Every line in the data below that includes "beans" belongs in the answer, copied as it stands.
*** Opening of Records shown ***
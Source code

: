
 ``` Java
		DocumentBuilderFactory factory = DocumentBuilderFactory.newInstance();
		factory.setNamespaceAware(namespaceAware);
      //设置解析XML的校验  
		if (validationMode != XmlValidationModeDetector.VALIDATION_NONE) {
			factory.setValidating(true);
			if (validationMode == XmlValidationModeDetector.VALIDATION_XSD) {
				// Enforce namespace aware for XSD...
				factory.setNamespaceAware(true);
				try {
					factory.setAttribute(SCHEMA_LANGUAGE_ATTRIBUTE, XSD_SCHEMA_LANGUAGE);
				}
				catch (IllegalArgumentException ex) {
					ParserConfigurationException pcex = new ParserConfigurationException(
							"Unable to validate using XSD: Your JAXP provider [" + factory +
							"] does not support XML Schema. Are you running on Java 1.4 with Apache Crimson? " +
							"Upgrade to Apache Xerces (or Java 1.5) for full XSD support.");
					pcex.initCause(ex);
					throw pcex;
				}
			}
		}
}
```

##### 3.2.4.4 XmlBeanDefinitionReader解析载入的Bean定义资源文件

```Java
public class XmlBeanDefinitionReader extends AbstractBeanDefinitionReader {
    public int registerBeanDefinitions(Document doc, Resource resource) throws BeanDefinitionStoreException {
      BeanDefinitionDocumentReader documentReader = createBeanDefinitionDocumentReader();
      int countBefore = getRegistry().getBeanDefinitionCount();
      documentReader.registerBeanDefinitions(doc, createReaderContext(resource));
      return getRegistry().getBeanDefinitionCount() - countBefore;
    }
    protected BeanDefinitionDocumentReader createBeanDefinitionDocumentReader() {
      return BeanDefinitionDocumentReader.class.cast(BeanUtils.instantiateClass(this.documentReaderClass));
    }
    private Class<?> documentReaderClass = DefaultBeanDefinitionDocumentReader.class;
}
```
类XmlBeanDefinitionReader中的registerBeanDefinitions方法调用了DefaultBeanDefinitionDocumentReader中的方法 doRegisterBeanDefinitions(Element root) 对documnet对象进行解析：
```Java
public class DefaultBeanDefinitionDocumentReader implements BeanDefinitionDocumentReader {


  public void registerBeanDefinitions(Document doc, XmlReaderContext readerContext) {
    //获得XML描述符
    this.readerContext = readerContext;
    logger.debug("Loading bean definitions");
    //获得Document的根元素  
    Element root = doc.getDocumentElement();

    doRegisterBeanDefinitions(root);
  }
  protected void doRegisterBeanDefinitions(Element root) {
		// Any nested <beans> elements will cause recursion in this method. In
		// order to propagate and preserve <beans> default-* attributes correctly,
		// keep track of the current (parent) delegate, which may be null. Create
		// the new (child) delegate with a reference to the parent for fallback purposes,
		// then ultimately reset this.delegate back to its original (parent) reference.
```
*** Close of Records shown ***
## Task response
		// Any nested <beans> elements will cause recursion in this method. In
		// order to propagate and preserve <beans> default-* attributes correctly,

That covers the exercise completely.